How do you move on when you love your ex-boyfriend who dumped you a month ago after being together 2 and a half years because your mum was interfering but he still loves you?
I have no idea how old you are, but if you are a minor and your mum interfered then she could have seen some bad in this guy that you couldn't see. Sometimes when we love someone (especially when we are young) there are so many stars in our eyes we don't always know if this person is the right one. If you aren't a minor then he should have made an effort to talk to your mother and he could have settled things with her. Perhaps if he'd given her a chance to know him better she may have changed her mind. I am drifting towards the fact you are a minor, so now it's your turn to start acting as smart as I think you are. Really look at this guy that broke off with you and REALLY see his true characteristics.
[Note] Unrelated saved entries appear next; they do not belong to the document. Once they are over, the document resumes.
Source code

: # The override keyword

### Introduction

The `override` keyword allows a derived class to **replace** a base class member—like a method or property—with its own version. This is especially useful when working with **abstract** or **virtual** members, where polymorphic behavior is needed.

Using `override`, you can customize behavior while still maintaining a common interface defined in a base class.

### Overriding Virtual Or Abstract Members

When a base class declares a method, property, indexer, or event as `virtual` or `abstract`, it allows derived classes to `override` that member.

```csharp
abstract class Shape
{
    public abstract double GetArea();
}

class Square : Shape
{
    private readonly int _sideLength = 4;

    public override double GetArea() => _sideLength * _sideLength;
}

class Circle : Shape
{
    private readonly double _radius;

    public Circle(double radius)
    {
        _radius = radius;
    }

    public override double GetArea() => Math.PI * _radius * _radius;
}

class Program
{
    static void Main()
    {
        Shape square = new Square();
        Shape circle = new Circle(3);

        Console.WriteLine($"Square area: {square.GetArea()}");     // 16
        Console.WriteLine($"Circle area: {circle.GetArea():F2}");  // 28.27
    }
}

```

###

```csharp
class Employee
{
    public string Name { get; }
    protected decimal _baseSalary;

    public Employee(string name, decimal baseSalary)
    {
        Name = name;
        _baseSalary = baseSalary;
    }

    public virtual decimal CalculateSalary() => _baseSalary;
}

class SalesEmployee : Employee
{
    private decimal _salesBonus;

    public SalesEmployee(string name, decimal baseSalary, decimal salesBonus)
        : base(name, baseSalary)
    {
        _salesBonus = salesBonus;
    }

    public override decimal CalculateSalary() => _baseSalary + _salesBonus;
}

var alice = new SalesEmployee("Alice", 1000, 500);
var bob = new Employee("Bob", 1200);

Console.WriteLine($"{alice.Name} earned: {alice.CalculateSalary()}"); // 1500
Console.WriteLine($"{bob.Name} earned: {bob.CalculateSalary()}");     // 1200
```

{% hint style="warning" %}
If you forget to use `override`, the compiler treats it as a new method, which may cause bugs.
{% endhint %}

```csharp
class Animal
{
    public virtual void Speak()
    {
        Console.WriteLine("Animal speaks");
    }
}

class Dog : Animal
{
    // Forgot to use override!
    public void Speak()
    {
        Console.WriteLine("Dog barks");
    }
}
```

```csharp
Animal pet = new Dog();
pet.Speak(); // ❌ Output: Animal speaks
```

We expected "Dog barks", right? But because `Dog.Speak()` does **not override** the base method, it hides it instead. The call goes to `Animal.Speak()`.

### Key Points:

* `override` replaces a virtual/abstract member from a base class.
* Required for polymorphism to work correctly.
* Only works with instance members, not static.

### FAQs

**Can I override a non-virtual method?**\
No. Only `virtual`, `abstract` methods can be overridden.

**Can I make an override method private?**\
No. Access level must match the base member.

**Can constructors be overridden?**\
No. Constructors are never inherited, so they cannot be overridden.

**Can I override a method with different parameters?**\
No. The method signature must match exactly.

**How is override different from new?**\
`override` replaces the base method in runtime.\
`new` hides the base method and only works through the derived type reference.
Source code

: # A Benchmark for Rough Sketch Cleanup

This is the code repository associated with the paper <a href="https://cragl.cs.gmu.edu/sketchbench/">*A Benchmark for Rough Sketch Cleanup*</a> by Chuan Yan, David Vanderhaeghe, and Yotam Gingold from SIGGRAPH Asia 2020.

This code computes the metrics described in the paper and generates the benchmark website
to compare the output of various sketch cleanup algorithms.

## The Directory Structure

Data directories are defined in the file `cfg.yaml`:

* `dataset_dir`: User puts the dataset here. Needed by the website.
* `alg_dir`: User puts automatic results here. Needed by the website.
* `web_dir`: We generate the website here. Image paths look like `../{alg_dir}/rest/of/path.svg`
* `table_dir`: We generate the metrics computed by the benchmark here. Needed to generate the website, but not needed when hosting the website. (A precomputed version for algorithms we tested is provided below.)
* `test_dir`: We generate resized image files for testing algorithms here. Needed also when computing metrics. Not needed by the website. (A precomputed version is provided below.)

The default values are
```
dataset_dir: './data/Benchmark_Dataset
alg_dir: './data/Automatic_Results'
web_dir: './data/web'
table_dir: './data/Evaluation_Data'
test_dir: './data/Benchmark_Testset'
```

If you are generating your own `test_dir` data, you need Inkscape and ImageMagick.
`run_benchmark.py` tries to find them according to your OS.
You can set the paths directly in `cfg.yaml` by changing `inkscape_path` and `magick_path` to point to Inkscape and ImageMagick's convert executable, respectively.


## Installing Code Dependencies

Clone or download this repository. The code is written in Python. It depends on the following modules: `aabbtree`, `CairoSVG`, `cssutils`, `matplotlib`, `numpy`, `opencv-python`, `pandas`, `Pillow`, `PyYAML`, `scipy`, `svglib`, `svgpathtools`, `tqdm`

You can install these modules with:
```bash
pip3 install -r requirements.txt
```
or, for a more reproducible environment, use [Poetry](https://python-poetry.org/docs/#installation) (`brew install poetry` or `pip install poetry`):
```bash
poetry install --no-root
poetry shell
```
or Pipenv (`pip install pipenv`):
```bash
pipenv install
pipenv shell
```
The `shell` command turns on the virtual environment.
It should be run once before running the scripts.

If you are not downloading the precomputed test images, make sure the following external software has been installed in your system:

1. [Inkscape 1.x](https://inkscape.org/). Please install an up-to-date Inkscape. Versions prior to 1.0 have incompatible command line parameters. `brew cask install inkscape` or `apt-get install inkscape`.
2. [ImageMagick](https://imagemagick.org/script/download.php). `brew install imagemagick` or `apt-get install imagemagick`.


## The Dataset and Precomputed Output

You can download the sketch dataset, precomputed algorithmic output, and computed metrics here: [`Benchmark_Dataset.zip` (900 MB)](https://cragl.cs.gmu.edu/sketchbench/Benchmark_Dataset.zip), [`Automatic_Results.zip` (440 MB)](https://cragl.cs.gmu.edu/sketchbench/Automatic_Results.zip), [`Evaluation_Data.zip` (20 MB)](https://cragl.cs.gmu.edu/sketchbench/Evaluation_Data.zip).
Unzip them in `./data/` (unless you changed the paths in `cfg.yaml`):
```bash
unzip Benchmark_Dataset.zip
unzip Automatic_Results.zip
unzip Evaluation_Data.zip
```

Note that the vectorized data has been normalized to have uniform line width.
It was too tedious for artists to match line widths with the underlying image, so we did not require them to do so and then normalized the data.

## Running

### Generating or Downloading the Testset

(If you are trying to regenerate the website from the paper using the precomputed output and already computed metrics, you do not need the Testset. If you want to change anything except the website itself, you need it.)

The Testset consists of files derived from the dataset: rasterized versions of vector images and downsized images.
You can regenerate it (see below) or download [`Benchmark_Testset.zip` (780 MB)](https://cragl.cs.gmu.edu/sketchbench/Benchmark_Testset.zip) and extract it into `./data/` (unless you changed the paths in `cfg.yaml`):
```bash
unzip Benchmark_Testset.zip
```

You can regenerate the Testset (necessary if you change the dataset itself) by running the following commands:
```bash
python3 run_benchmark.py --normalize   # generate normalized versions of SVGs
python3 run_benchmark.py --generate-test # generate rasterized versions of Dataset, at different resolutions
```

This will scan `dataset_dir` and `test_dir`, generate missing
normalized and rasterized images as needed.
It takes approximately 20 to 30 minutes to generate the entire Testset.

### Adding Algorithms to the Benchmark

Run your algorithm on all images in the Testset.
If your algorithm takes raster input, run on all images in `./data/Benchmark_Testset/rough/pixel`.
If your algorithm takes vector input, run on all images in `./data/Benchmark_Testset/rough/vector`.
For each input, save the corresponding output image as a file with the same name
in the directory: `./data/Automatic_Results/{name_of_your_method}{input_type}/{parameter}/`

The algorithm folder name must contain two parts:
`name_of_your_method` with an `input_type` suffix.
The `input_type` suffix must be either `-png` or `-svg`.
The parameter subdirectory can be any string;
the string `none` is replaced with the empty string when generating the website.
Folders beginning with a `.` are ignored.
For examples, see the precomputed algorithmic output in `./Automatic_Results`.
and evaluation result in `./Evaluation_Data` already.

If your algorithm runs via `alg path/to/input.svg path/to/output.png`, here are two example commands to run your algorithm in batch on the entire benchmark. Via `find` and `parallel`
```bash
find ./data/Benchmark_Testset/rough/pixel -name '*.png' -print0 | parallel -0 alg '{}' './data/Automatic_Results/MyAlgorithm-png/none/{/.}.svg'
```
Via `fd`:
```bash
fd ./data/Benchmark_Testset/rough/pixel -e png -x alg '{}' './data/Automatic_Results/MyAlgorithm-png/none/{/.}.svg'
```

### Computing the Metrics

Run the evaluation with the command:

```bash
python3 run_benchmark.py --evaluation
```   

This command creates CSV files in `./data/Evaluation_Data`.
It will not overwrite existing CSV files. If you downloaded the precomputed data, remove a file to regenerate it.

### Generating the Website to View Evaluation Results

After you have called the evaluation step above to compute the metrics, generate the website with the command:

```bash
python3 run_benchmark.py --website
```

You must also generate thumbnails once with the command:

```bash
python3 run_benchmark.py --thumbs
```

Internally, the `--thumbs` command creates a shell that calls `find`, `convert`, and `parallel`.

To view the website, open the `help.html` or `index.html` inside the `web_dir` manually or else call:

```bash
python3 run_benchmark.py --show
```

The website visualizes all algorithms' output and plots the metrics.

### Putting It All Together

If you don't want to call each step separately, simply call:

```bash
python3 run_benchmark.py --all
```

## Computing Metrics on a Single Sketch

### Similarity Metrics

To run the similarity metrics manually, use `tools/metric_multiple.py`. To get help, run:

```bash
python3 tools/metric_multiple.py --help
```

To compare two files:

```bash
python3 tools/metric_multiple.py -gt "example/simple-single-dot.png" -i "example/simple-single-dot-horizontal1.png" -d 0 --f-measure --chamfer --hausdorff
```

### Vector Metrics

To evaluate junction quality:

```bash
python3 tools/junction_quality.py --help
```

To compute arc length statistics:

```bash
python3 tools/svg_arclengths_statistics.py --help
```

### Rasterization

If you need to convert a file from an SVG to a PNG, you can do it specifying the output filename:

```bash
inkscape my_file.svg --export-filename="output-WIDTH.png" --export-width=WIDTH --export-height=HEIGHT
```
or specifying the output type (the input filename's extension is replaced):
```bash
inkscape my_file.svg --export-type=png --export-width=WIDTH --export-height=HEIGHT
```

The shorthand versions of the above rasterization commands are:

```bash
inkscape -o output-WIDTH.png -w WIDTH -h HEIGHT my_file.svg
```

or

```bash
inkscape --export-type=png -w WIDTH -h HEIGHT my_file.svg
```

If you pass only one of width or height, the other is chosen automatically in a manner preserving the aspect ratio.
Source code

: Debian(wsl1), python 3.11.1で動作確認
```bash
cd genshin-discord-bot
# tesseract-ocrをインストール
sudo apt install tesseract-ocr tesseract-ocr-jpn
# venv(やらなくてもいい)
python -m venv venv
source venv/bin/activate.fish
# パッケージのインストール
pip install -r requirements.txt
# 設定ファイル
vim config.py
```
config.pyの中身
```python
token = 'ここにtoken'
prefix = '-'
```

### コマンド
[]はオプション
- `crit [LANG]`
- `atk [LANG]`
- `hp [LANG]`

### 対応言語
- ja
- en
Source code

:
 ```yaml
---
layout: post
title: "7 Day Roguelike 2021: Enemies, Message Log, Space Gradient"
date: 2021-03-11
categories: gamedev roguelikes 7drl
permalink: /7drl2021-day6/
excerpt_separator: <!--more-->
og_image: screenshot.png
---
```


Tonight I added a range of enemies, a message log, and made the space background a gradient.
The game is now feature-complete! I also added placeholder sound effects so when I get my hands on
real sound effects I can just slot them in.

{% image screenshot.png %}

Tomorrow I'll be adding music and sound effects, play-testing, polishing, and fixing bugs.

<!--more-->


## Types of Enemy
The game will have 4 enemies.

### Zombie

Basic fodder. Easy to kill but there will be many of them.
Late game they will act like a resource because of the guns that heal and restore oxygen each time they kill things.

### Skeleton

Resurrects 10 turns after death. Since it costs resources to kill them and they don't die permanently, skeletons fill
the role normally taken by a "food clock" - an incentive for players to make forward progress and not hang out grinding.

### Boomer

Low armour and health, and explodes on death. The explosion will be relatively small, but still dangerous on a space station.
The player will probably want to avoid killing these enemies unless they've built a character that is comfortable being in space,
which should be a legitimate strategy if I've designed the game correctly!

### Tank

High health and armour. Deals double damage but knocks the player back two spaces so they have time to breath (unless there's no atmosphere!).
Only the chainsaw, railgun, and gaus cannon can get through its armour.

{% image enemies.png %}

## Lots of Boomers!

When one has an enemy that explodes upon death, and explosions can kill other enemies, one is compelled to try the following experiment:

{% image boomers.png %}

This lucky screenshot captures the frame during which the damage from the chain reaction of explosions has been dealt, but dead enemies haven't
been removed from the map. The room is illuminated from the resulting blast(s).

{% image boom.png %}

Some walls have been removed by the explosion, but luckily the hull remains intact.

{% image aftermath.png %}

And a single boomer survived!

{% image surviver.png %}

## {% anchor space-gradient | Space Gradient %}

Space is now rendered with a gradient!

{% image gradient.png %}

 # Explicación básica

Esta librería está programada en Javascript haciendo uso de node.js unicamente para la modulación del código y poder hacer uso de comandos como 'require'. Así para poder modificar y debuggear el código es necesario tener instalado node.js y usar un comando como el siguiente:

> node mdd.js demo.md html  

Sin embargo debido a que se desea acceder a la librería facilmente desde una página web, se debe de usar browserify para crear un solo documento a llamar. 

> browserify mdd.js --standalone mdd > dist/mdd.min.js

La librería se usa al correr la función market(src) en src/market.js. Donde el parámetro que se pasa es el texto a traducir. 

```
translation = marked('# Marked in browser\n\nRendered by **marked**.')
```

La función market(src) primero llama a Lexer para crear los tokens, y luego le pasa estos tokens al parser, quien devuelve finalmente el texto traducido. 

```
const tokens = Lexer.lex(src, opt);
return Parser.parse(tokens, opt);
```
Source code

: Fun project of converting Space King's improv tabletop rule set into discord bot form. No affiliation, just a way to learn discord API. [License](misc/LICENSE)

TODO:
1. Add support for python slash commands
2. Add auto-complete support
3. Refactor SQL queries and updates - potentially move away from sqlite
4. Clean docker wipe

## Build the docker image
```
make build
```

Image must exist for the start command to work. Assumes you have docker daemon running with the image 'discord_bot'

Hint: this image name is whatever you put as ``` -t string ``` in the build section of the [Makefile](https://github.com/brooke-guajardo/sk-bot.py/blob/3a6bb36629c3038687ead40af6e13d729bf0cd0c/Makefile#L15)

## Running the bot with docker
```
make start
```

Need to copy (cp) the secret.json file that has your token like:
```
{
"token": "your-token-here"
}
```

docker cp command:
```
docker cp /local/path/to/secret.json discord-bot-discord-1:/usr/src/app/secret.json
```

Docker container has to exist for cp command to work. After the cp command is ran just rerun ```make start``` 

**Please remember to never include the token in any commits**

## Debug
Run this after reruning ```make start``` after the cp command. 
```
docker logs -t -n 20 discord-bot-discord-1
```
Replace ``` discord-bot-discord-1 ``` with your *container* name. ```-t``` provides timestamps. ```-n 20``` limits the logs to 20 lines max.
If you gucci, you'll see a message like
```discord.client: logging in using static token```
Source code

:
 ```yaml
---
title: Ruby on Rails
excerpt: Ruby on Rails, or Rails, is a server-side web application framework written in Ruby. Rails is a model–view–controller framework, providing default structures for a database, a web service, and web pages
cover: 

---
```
I bet if you are honest there is some truth into the reasons your mother gave for her not liking him. If he loved you, he'd be there! When I was in my very early 20s I married my boyfriend that not only did my parents not approve of, but most of my friends. I was so in love with love, that I didn't see the danger signs in my boyfriend at the time. I married him, he became mentally and physically abusive and I left him 3 1/2 years later and filed for divorce. It hurt more than if we'd split-up from the beginning. When I finally matured I realized how right my parents and friends were. I was so thankful that I'd never had any children with him and I was free to move on. I dated, had new friend, had a great time and more importantly got to know who I was. I learned that when you are independent enough in your own life and realize you don't need a man to be successful or even live on your own, that's the time you are prime for a mature relationship. I met and married my wonderful husband of 34 years. No matter what your boyfriend was like he was part of your life for over 2 years and you are going through a grieving process. The hurt does go away and believe me when I say that in awhile he will become nothing more than a fond memory. There is someone very special out there for you and you'll end up being glad things turned out the way they did. Good luck hon Marcy
It depends whether he is just booty-calling you or if there is actually a problem. These 'problems' don't include, 'My girlfriend just dumped me and I realised that you're the only one for me.' This, translated vaguely, means, 'My girlfriend just dumped me because I'm a cheating prick and now I want sex . . . what do you want?'.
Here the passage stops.